Quelles conditions à la responsabilité d’une entreprise du fait des agissements anticoncurrentiels d’un prestataire indépendant ?

La question des différentes formes que peut prendre la participation à une entente anticoncurrentielle aura décidément occupé la Cour de justice de l’Union européenne (ci-après « la CJUE ») en cette année 2016. En effet, après avoir tranché, dans un arrêt « Eturas » du 21 janvier 2016, la question de la responsabilité d’une entreprise destinataire d’un e-mail au contenu anticoncurrentiel, la CJUE a apporté cet été une clarification très attendue quant aux conditions dans lesquelles une entreprise peut être tenue responsable des agissements anticoncurrentiels mis en œuvre par un prestataire indépendant (CJUE 21 juillet 2016, aff. C-542/14, VM Remonts).

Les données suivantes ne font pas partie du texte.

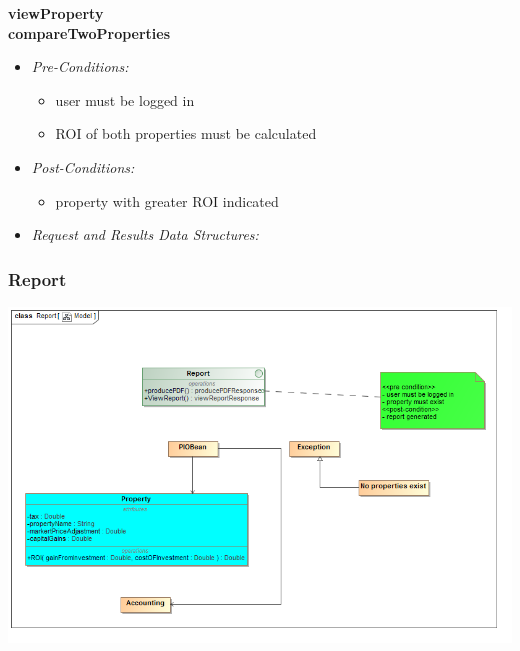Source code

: \documentclass[a4paper,12pt]{article}
\begin{document}
\textbf{{viewProperty}}\\
\textbf{{compareTwoProperties}}
	\begin{itemize}
		\item \textit{Pre-Conditions:}
		\begin{itemize}
			\item user must be logged in
			\item ROI of both properties must be calculated
		\end{itemize}
		\item \textit{Post-Conditions:}
		\begin{itemize}
			\item property with greater ROI indicated
		\end{itemize}
		\item \textit{Request and Results Data Structures:}
	\end{itemize}

\subsubsection{Report}
\includegraphics[width=1\textwidth]{./Images/newDiagrams/serviceContract/ReportServiceContract.png}

\end{document}
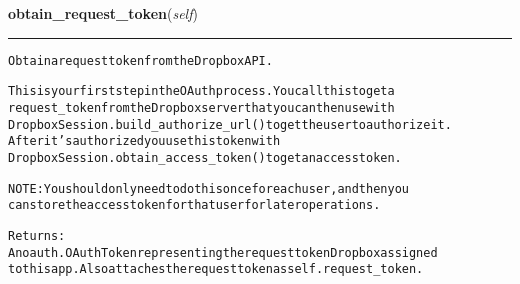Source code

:     \label{lib:dropbox:DropboxSession:obtain_request_token}

    \vspace{0.5ex}

\hspace{.8\funcindent}\begin{boxedminipage}{\funcwidth}

    \raggedright \textbf{obtain\_request\_token}(\textit{self})

    \vspace{-1.5ex}

    \rule{\textwidth}{0.5\fboxrule}
\setlength{\parskip}{2ex}
\begin{alltt}
Obtain a request token from the Dropbox API.

This is your first step in the OAuth process.  You call this to get a
request\_token from the Dropbox server that you can then use with
DropboxSession.build\_authorize\_url() to get the user to authorize it.
After it's authorized you use this token with
DropboxSession.obtain\_access\_token() to get an access token.

NOTE:  You should only need to do this once for each user, and then you
can store the access token for that user for later operations.

Returns:
    An oauth.OAuthToken representing the request token Dropbox assigned
    to this app. Also attaches the request token as self.request\_token.
\end{alltt}

\setlength{\parskip}{1ex}
    \end{boxedminipage}

    \label{lib:dropbox:DropboxSession:obtain_access_token}

    \vspace{0.5ex}

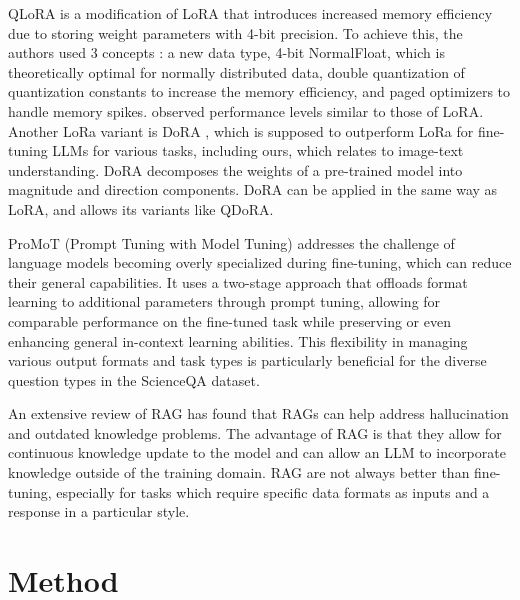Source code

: \documentclass{article}
\begin{document}
QLoRA \cite{qlora} is a modification of LoRA that introduces increased memory efficiency due to storing weight parameters with 4-bit precision. To achieve this, the authors used 3 concepts : a new data type, 4-bit NormalFloat, which is theoretically optimal for normally distributed data, double quantization of quantization constants to increase the memory efficiency, and paged optimizers to handle memory spikes. \cite{qlora} observed performance levels similar to those of LoRA. Another LoRa variant is DoRA \cite{dora}, which is supposed to outperform LoRa for fine-tuning LLMs for various tasks, including ours, which relates to image-text understanding. DoRA decomposes the weights of a pre-trained model into magnitude and direction components. DoRA can be applied in the same way as LoRA, and allows its variants like QDoRA.\par

ProMoT (Prompt Tuning with Model Tuning) \cite{valizadehaslani2022twostagefinetuningnovelstrategy} addresses the challenge of language models becoming overly specialized during fine-tuning, which can reduce their general capabilities. It uses a two-stage approach that offloads format learning to additional parameters through prompt tuning, allowing for comparable performance on the fine-tuned task while preserving or even enhancing general in-context learning abilities. This flexibility in managing various output formats and task types is particularly beneficial for the diverse question types in the ScienceQA dataset.\par

An extensive review of RAG \cite{ragreview} has found that RAGs can help address hallucination and outdated knowledge problems. The advantage of RAG is that they allow for continuous knowledge update to the model and can allow an LLM to incorporate knowledge outside of the training domain. RAG are not always better than fine-tuning, especially for tasks which require specific data formats as inputs and a response in a particular style.\par



\section{Method}
\label{sec:method}
\end{document}
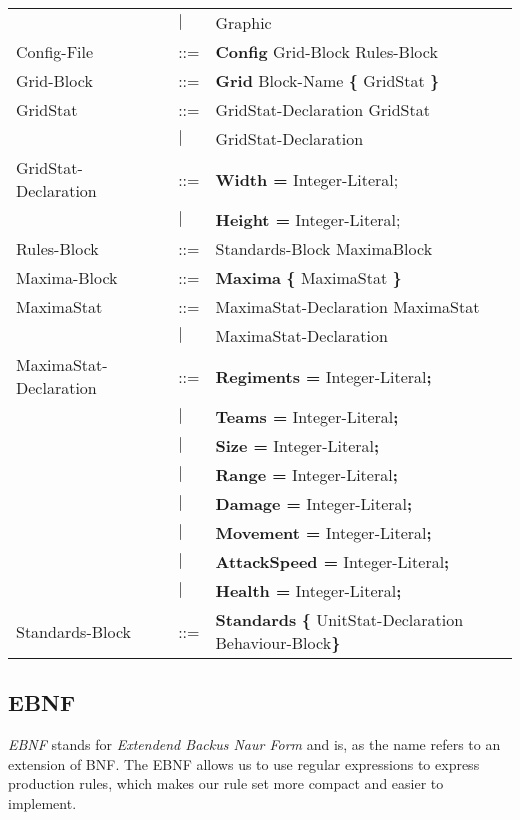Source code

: \begin{center}
\begin{longtable}{l l l}
									&$\mid$	&Graphic\\
		Config-File					&	::=	&{\bf Config} Grid-Block Rules-Block\\
		Grid-Block					&	::=	&{\bf Grid} Block-Name	 {\bf \{} GridStat \bf{\}}\\
		GridStat					&	::=	&GridStat-Declaration GridStat\\
									&$\mid$	&GridStat-Declaration \\
		GridStat-Declaration		&	::=	&{\bf Width = } Integer-Literal;\\
									&$\mid$	&{\bf Height = } Integer-Literal;\\
		Rules-Block					&	::=	&Standards-Block MaximaBlock\\
		Maxima-Block				&	::=	&{\bf Maxima} {\bf \{} MaximaStat {\bf \}} \\
		MaximaStat				&	::=		&MaximaStat-Declaration MaximaStat\\
									&$\mid$	&MaximaStat-Declaration\\
		MaximaStat-Declaration	&	::=	&{\bf Regiments = } Integer-Literal{\bf ;}\\
									&$\mid$	&{\bf Teams = } Integer-Literal{\bf ;}\\
									&$\mid$	&{\bf Size = } Integer-Literal{\bf ;}\\
									&$\mid$	&{\bf Range = } Integer-Literal{\bf ;}\\
									&$\mid$	&{\bf Damage = } Integer-Literal{\bf ;}\\
									&$\mid$	&{\bf Movement = } Integer-Literal{\bf ;}\\
									&$\mid$	&{\bf AttackSpeed = } Integer-Literal{\bf ;}\\
									&$\mid$	&{\bf Health = } Integer-Literal{\bf ;}\\
		Standards-Block				&	::=	&{\bf Standards} {\bf \{ } UnitStat-Declaration Behaviour-Block\bf{\} }\\
		\end{longtable}
		\end{center}
		
	\subsection{EBNF}
		{\it EBNF} stands for {\it Extendend Backus Naur Form} and is, as the name refers to an extension of BNF.
		The EBNF allows us to use regular expressions to express production rules, which makes our rule set more compact and 
		easier to implement.
	
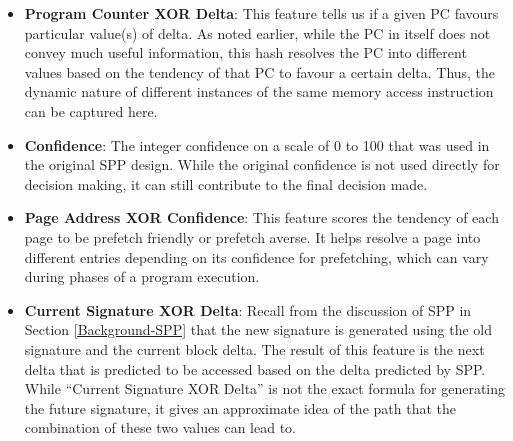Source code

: \begin{itemize}
\item \textbf{Program Counter XOR Delta}: This feature tells us if a
  given PC favours particular value(s) of delta.  As noted earlier,
  while the PC in itself does not convey much useful information, this
  hash resolves the PC into different values based on the tendency of
  that PC to favour a certain delta.  Thus, the dynamic nature of
  different instances of the same memory access instruction can be
  captured here.

\item \textbf{Confidence}: The integer confidence on a scale of 0 to
  100 that was used in the original SPP design. While the original
  confidence is not used directly for decision making, it can still
  contribute to the final decision made.

\item \textbf{Page Address XOR Confidence}: This feature scores the
  tendency of each page to be prefetch friendly or prefetch averse. It
  helps resolve a page into different entries depending on its
  confidence for prefetching, which can vary during phases of a
  program execution.

\item \textbf{Current Signature XOR Delta}: Recall from the discussion
  of SPP in Section \ref{Background-SPP} that the new signature is
  generated using the old signature and the current block delta.
  The result of this feature is the next delta that is predicted to be
  accessed based on the delta predicted by SPP. While ``Current
  Signature XOR Delta'' is not the exact formula for generating the
  future signature, it gives an approximate idea of the path that the
  combination of these two values can lead to.



\end{itemize} 


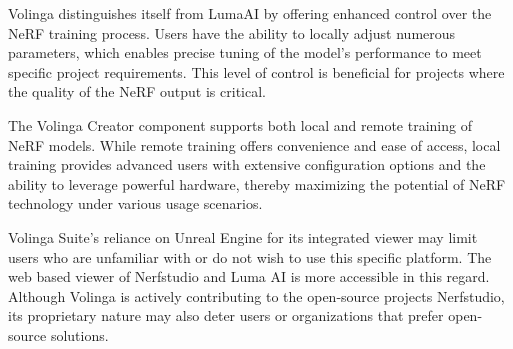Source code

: Volinga distinguishes itself from LumaAI by offering enhanced control over the NeRF training process.
Users have the ability to locally adjust numerous parameters, which enables precise tuning of the model's performance to meet specific project requirements.
This level of control is beneficial for projects where the quality of the NeRF output is critical.

The Volinga Creator component supports both local and remote training of NeRF models.
While remote training offers convenience and ease of access, local training provides advanced users with extensive configuration options and the ability to leverage powerful hardware, thereby maximizing the potential of NeRF technology under various usage scenarios.

Volinga Suite's reliance on Unreal Engine for its integrated viewer may limit users who are unfamiliar with or do not wish to use this specific platform.
The web based viewer of Nerfstudio and Luma AI is more accessible in this regard.
Although Volinga is actively contributing to the open-source projects Nerfstudio, its proprietary nature may also deter users or organizations that prefer open-source solutions.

Cette nouvelle décision a des conséquences qui dépassent largement celles des faits de l’espèce dans la mesure où la Cour y fixe de manière générale les limites à la responsabilité encourue du fait des tiers, y compris dans le cadre des cartels dits « hub and spokes » (ou cartels tripartites), qui se caractérisent par le fait que la pratique anticoncurrentielle (le plus souvent un échange d’informations) entre concurrents (les « spokes ») est rendue possible par l’intervention d’un tiers (le « hub »). L’exemple le plus classique est celui du fournisseur qui transmet les informations sensibles d’un distributeur à d’autres distributeurs, concurrents de ce dernier, afin que ceux-ci alignent leurs prix.

L’arrêt de principe rendu par la CJUE dans l’affaire « VM Remonts » du 21 juillet 2016 concernait les conditions dans lesquelles trois sociétés avaient répondu à un appel d’offres public d’une collectivité territoriale. En l’’espèce, la société Partikas avait fait appel aux services d’un prestataire extérieur pour l’assister dans la préparation et la présentation de son offre. Le positionnement des offres les unes par rapport aux autres, constitutif d’une entente, avait été rendu possible par le prestataire (ou plus exactement son sous-traitant) qui avait également accepté de préparer les offres des deux autres entreprises candidates au même appel d’offres et qui s’était servi du projet de la société Partikas comme base de référence pour établir les deux offres concurrentes, ce que ne savait pas la société Partikas.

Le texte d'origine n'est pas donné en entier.